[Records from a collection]
<<<<

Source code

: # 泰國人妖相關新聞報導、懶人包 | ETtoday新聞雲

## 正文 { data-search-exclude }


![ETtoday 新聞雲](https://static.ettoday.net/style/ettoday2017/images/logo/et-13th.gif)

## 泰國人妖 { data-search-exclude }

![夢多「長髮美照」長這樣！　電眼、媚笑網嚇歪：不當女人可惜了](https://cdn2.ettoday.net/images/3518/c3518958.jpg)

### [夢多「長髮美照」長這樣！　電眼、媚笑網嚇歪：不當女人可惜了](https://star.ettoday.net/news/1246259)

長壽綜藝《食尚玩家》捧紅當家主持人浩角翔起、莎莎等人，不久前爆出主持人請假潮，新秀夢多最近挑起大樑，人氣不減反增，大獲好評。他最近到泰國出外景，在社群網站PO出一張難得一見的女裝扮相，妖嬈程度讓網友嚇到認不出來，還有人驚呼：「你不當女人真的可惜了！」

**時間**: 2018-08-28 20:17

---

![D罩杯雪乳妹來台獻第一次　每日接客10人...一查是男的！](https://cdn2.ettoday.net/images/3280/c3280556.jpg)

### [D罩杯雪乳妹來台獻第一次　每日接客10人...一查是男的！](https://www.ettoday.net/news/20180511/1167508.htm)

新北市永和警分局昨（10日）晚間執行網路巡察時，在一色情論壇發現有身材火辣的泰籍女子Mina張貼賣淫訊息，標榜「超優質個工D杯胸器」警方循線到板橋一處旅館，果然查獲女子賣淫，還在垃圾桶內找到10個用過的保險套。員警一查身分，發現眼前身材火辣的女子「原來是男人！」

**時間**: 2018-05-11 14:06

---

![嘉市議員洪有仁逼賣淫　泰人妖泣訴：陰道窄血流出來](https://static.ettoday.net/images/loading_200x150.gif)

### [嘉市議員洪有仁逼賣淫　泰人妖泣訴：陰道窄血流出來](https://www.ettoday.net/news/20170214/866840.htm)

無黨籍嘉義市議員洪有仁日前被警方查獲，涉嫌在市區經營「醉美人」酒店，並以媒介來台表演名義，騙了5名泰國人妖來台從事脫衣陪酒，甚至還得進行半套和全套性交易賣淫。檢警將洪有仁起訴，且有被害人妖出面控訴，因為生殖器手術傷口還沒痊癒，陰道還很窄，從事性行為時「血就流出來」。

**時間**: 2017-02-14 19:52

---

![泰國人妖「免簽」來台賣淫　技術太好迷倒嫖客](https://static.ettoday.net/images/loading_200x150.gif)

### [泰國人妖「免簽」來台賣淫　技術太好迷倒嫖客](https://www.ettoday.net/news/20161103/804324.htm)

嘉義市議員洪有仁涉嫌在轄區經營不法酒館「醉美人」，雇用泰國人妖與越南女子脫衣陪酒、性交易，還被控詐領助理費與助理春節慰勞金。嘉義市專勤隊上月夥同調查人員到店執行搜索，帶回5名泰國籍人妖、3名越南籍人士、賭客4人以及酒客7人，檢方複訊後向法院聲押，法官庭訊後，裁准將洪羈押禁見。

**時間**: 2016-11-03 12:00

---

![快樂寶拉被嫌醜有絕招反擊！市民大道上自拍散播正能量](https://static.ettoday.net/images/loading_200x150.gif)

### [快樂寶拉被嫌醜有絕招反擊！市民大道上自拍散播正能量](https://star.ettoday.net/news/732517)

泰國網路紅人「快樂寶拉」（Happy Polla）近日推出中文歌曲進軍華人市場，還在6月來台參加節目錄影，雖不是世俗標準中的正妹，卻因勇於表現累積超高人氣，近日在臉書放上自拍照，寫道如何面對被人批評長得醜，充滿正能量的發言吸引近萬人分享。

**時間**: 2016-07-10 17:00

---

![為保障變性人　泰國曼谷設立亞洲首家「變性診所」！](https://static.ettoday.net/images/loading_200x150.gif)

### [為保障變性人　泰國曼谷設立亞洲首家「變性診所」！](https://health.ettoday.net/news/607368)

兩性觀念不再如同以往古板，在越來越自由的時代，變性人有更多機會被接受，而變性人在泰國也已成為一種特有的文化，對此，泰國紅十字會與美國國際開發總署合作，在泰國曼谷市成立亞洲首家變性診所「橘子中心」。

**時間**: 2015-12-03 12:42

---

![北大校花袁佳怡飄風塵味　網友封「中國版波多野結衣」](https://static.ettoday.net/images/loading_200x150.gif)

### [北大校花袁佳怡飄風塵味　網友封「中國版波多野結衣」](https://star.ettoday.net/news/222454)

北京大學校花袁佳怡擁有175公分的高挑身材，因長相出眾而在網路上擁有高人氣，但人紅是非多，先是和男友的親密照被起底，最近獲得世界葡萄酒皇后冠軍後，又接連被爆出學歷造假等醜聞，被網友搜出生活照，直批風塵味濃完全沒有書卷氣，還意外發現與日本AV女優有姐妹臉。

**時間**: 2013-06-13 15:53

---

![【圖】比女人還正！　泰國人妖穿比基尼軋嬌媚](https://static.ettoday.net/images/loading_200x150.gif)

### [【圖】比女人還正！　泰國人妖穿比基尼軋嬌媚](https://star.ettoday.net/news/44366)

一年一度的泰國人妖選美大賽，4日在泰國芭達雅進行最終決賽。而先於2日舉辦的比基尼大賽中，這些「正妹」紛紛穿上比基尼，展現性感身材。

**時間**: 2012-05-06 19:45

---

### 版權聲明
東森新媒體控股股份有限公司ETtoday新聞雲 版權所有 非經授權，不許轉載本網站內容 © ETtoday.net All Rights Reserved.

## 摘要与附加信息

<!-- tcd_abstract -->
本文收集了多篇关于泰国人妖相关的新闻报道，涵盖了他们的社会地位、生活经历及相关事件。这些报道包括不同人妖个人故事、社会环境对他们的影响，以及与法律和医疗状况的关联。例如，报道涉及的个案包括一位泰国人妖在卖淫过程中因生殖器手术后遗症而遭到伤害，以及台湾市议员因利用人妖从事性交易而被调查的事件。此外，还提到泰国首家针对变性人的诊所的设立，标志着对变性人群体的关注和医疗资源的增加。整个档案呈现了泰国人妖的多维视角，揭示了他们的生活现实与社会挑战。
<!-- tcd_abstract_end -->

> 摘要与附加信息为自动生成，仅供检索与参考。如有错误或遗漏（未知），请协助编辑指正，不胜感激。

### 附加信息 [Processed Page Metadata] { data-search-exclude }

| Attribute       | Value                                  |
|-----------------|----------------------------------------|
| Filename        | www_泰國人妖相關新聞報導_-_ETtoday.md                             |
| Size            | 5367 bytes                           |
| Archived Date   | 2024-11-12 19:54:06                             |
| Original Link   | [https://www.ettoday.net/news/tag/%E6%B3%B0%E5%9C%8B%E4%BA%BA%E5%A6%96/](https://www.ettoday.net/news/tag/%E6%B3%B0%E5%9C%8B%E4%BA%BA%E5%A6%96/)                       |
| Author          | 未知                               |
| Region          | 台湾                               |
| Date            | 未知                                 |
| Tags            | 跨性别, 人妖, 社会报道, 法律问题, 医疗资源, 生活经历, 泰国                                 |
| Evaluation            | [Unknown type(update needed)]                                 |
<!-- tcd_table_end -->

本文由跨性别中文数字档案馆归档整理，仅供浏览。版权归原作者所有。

>>>>

> **DIRECTIONS**: Filter the entries down to the lines with the word "一查是男的" in them.

> **SOLUTION FOR THIS TASK**:
![D罩杯雪乳妹來台獻第一次　每日接客10人...一查是男的！](https://cdn2.ettoday.net/images/3280/c3280556.jpg)
### [D罩杯雪乳妹來台獻第一次　每日接客10人...一查是男的！](https://www.ettoday.net/news/20180511/1167508.htm)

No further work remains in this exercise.